In Friday’s European session, the USD/CAD pair is trading within a tight range around 1.4400. The trading activity has been subdued due to the holiday – curtailed week, with both the US Dollar and the Canadian Dollar in a state of consolidation. The US dollar’s outlook remains firmly positive, driven by the Federal Reserve’s expected slow pace of interest rate cuts in 2025.
The US Dollar Index (DXY), which gauges the dollar’s value against six major currencies, is hovering above 108.00. The Fed’s recent signals of two interest rate cuts next year are based on confidence in the US economic outlook and improved labor market conditions.
The Canadian dollar, on the other hand, has a weak overall outlook.
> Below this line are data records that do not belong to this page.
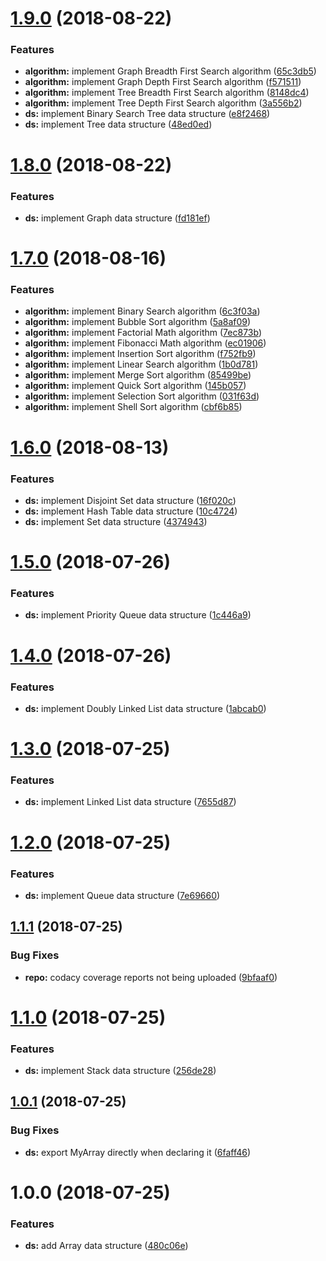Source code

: # [1.9.0](https://github.com/akhenda/es6-data-structures-and-algorithms/compare/v1.8.0...v1.9.0) (2018-08-22)


### Features

* **algorithm:** implement Graph Breadth First Search algorithm ([65c3db5](https://github.com/akhenda/es6-data-structures-and-algorithms/commit/65c3db5))
* **algorithm:** implement Graph Depth First Search algorithm ([f571511](https://github.com/akhenda/es6-data-structures-and-algorithms/commit/f571511))
* **algorithm:** implement Tree Breadth First Search algorithm ([8148dc4](https://github.com/akhenda/es6-data-structures-and-algorithms/commit/8148dc4))
* **algorithm:** implement Tree Depth First Search algorithm ([3a556b2](https://github.com/akhenda/es6-data-structures-and-algorithms/commit/3a556b2))
* **ds:** implement Binary Search Tree data structure ([e8f2468](https://github.com/akhenda/es6-data-structures-and-algorithms/commit/e8f2468))
* **ds:** implement Tree data structure ([48ed0ed](https://github.com/akhenda/es6-data-structures-and-algorithms/commit/48ed0ed))

# [1.8.0](https://github.com/akhenda/es6-data-structures-and-algorithms/compare/v1.7.0...v1.8.0) (2018-08-22)


### Features

* **ds:** implement Graph data structure ([fd181ef](https://github.com/akhenda/es6-data-structures-and-algorithms/commit/fd181ef))

# [1.7.0](https://github.com/akhenda/es6-data-structures-and-algorithms/compare/v1.6.0...v1.7.0) (2018-08-16)


### Features

* **algorithm:** implement Binary Search algorithm ([6c3f03a](https://github.com/akhenda/es6-data-structures-and-algorithms/commit/6c3f03a))
* **algorithm:** implement Bubble Sort algorithm ([5a8af09](https://github.com/akhenda/es6-data-structures-and-algorithms/commit/5a8af09))
* **algorithm:** implement Factorial Math algorithm ([7ec873b](https://github.com/akhenda/es6-data-structures-and-algorithms/commit/7ec873b))
* **algorithm:** implement Fibonacci Math algorithm ([ec01906](https://github.com/akhenda/es6-data-structures-and-algorithms/commit/ec01906))
* **algorithm:** implement Insertion Sort algorithm ([f752fb9](https://github.com/akhenda/es6-data-structures-and-algorithms/commit/f752fb9))
* **algorithm:** implement Linear Search algorithm ([1b0d781](https://github.com/akhenda/es6-data-structures-and-algorithms/commit/1b0d781))
* **algorithm:** implement Merge Sort algorithm ([85499be](https://github.com/akhenda/es6-data-structures-and-algorithms/commit/85499be))
* **algorithm:** implement Quick Sort algorithm ([145b057](https://github.com/akhenda/es6-data-structures-and-algorithms/commit/145b057))
* **algorithm:** implement Selection Sort algorithm ([031f63d](https://github.com/akhenda/es6-data-structures-and-algorithms/commit/031f63d))
* **algorithm:** implement Shell Sort algorithm ([cbf6b85](https://github.com/akhenda/es6-data-structures-and-algorithms/commit/cbf6b85))

# [1.6.0](https://github.com/akhenda/es6-data-structures-and-algorithms/compare/v1.5.0...v1.6.0) (2018-08-13)


### Features

* **ds:** implement Disjoint Set data structure ([16f020c](https://github.com/akhenda/es6-data-structures-and-algorithms/commit/16f020c))
* **ds:** implement Hash Table data structure ([10c4724](https://github.com/akhenda/es6-data-structures-and-algorithms/commit/10c4724))
* **ds:** implement Set data structure ([4374943](https://github.com/akhenda/es6-data-structures-and-algorithms/commit/4374943))

# [1.5.0](https://github.com/akhenda/es6-data-structures-and-algorithms/compare/v1.4.0...v1.5.0) (2018-07-26)


### Features

* **ds:** implement Priority Queue data structure ([1c446a9](https://github.com/akhenda/es6-data-structures-and-algorithms/commit/1c446a9))

# [1.4.0](https://github.com/akhenda/es6-data-structures-and-algorithms/compare/v1.3.0...v1.4.0) (2018-07-26)


### Features

* **ds:** implement Doubly Linked List data structure ([1abcab0](https://github.com/akhenda/es6-data-structures-and-algorithms/commit/1abcab0))

# [1.3.0](https://github.com/akhenda/es6-data-structures-and-algorithms/compare/v1.2.0...v1.3.0) (2018-07-25)


### Features

* **ds:** implement Linked List data structure ([7655d87](https://github.com/akhenda/es6-data-structures-and-algorithms/commit/7655d87))

# [1.2.0](https://github.com/akhenda/es6-data-structures-and-algorithms/compare/v1.1.1...v1.2.0) (2018-07-25)


### Features

* **ds:** implement Queue data structure ([7e69660](https://github.com/akhenda/es6-data-structures-and-algorithms/commit/7e69660))

## [1.1.1](https://github.com/akhenda/es6-data-structures-and-algorithms/compare/v1.1.0...v1.1.1) (2018-07-25)


### Bug Fixes

* **repo:** codacy coverage reports not being uploaded ([9bfaaf0](https://github.com/akhenda/es6-data-structures-and-algorithms/commit/9bfaaf0))

# [1.1.0](https://github.com/akhenda/es6-data-structures-and-algorithms/compare/v1.0.1...v1.1.0) (2018-07-25)


### Features

* **ds:** implement Stack data structure ([256de28](https://github.com/akhenda/es6-data-structures-and-algorithms/commit/256de28))

## [1.0.1](https://github.com/akhenda/es6-data-structures-and-algorithms/compare/v1.0.0...v1.0.1) (2018-07-25)


### Bug Fixes

* **ds:** export MyArray directly when declaring it ([6faff46](https://github.com/akhenda/es6-data-structures-and-algorithms/commit/6faff46))

# 1.0.0 (2018-07-25)


### Features

* **ds:** add Array data structure ([480c06e](https://github.com/akhenda/es6-data-structures-and-algorithms/commit/480c06e))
The Bank of Canada (BoC) has been aggressively easing its policy this year, having already reduced the key borrowing rate by 175 basis points to 3.25%. The BoC is expected to further cut rates as it grapples with growing economic risks.
The USD/CAD pair has shown a robust rally after breaking out of the ascending triangle chart pattern on a weekly basis. The upward – sloping 20 – day Exponential Moving Average (EMA) near 1.4000 indicates a bullish trend. The 14 – day Relative Strength Index (RSI) is in the bullish range of 60 – 80, suggesting strong upside momentum.
If the pair breaks above the previous week’s high of 1.4433, it could advance towards the psychological resistance of 1.4500 and the March 2020 high of 1.4668. Conversely, a downward move below the December 11 low of 1.4120 could drag the pair towards the December 4 high of around 1.4080 and the psychological support of 1.4000.